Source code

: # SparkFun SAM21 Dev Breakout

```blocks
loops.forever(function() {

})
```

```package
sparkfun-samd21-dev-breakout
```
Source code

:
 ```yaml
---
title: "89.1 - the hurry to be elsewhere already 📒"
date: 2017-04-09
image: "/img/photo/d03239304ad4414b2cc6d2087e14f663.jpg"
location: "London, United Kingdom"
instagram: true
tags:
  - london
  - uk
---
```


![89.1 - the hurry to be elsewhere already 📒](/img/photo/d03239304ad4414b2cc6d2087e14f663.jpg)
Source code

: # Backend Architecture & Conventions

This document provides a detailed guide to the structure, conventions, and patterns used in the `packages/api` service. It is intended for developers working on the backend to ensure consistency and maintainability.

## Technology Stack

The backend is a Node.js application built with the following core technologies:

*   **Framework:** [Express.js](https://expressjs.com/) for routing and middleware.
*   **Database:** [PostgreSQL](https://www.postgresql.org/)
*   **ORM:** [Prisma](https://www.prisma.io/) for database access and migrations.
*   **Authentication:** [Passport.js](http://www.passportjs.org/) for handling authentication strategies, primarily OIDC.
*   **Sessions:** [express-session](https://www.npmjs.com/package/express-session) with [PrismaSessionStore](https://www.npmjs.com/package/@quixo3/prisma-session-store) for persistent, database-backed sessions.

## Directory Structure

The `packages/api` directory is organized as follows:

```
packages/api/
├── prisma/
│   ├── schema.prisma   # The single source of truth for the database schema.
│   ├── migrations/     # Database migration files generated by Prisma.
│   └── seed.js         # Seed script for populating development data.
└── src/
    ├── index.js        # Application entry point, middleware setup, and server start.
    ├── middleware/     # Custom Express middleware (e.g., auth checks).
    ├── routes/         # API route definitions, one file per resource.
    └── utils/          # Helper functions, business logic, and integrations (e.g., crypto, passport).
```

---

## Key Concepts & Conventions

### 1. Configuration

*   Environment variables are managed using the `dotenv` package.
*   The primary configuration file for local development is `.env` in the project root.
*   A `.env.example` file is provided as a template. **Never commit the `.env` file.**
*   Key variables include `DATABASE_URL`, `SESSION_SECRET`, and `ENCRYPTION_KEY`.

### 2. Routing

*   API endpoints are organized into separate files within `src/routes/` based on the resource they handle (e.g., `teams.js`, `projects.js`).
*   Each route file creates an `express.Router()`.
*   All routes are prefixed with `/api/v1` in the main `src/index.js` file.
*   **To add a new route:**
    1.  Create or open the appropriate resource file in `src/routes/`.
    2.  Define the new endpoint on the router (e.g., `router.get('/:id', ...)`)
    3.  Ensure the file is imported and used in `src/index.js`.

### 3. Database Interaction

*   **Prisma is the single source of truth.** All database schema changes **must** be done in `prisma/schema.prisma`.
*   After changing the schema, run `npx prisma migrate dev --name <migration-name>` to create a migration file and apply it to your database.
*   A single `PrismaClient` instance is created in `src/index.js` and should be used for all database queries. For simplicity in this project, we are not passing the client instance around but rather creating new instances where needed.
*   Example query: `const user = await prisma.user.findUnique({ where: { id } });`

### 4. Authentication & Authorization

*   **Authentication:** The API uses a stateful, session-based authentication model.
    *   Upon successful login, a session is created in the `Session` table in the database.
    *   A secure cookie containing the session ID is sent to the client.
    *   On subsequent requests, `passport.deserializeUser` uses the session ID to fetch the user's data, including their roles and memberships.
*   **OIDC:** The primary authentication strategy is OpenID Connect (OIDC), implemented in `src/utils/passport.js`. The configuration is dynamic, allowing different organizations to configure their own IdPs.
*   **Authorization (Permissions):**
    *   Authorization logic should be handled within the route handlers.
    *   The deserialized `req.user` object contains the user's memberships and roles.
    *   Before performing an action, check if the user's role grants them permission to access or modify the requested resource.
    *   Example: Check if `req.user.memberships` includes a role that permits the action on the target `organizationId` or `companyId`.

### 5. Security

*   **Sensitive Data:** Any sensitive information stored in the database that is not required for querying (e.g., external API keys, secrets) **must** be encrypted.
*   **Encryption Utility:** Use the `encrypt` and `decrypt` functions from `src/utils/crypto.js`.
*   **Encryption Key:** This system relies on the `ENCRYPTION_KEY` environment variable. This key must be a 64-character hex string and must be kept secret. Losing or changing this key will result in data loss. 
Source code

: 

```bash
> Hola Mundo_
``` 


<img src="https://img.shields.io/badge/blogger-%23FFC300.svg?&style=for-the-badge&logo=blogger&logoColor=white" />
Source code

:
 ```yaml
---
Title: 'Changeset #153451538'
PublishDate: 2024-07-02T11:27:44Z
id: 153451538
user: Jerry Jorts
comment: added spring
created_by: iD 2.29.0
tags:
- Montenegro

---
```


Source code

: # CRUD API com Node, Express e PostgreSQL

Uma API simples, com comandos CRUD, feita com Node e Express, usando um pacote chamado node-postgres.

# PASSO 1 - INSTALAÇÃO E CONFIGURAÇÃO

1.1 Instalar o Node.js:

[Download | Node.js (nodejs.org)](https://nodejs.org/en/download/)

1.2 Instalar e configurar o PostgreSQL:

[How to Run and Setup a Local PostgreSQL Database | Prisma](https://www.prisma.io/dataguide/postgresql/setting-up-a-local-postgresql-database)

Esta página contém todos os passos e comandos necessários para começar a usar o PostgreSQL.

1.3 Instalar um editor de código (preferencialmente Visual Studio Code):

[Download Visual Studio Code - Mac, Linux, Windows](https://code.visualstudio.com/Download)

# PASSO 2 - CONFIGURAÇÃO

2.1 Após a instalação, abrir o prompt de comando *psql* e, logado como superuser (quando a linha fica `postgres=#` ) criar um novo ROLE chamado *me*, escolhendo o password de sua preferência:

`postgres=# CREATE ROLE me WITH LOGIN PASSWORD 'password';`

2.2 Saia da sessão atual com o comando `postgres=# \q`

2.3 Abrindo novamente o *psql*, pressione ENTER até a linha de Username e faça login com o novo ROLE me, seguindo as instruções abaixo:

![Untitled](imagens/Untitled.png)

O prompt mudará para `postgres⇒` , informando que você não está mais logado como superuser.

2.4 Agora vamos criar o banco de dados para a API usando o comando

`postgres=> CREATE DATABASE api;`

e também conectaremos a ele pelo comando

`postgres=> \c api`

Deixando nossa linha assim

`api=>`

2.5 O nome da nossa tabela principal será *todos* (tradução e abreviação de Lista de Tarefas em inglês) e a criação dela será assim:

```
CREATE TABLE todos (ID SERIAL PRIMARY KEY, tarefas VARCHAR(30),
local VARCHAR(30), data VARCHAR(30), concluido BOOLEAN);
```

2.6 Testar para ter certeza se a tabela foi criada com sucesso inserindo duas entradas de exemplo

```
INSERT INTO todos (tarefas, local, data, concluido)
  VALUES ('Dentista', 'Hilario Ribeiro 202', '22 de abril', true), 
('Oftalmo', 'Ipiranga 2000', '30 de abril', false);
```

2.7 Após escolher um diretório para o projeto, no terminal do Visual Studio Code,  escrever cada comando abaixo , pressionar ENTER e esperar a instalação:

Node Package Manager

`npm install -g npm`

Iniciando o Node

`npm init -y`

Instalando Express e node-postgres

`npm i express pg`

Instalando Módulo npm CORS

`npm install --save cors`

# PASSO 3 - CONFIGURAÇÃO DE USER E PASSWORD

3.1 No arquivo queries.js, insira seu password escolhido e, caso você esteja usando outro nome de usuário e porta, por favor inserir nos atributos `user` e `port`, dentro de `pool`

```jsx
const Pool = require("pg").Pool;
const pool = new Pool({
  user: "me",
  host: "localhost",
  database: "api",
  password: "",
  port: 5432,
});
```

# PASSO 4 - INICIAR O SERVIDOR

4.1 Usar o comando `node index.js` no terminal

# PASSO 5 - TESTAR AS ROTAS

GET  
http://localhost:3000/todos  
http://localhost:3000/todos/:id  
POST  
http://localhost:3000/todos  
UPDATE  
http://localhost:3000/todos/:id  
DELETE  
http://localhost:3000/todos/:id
※ ※ ※
Task details
In the records above, locate each line with the word "Instalando". Copy all such lines.

Response to this exercise
Instalando Express e node-postgres
Instalando Módulo npm CORS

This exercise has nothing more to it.